I’m on #Hubzilla (official website) which is part of the Fediverse and federated with Mastodon, Lemmy and just about everything else. It has almost unlimited possibilities. But while I can do a lot here, especially Mastodon is deliberately incapable of displaying most of it.
For example, I can write posts that are tens of thousands of characters long, and I can write alt-texts that are almost as long as the posts can be. But while Mastodon can still show posts from outside unshortened, no matter how long they are, it has a hard cap of only 1,500 characters for alt-text which, as far as I know, is applied to alt-texts on images in posts that come in from outside Mastodon as well.

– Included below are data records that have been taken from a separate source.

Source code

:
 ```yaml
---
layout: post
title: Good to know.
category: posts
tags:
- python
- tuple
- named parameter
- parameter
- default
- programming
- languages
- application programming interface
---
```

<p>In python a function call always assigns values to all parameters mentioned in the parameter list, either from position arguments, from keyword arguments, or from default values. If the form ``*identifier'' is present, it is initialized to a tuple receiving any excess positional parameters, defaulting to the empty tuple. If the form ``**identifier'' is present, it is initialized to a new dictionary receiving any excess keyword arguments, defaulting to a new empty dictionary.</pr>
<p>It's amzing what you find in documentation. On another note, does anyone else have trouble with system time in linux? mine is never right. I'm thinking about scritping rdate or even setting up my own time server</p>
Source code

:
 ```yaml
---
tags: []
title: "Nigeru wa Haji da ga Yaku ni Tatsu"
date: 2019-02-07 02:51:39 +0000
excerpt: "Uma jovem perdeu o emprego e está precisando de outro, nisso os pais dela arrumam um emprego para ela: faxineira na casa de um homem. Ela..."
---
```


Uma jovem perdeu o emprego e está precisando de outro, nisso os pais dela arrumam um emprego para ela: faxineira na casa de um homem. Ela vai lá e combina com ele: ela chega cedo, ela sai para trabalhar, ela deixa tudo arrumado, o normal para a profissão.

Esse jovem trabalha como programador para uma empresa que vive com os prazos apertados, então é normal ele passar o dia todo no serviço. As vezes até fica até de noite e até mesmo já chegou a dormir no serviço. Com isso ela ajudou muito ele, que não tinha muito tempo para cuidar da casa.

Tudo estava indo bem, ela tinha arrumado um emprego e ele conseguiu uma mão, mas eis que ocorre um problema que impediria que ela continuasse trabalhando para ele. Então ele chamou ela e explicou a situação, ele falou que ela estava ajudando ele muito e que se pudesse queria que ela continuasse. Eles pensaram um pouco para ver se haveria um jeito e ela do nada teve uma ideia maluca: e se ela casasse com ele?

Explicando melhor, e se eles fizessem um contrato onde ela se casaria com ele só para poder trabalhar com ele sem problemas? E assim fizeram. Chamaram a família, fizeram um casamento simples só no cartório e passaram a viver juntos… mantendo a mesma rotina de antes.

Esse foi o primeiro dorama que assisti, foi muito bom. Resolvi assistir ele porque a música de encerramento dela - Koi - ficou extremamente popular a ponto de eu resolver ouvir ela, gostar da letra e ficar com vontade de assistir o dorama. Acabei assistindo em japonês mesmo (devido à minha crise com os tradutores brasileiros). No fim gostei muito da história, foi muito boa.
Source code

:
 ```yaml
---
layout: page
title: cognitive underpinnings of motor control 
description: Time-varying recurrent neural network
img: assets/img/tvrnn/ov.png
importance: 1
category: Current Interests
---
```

Also, I can embed as many pictures as I want in Hubzilla posts, and I can actually embed them. I can place them wherever I want in-between the paragraphs. I don’t necessarily have to put them at the end. Mastodon, on the other hand, knows pictures only as file attachments which it puts below a toot. And Mastodon toots can only have a maximum of four file attachments.
Lastly, I know that the vast majority of Mastodon users use Mastodon through a dedicated app on a mobile phone. Whenever they tap a link, it will open their Web browser. I also know that mobile Mastodon users tend to see their Web browser popping up as a nuisance, and they’d rather avoid to use their Web browser and experience the Fediverse in its entirety in their Mastodon app without anything else opening.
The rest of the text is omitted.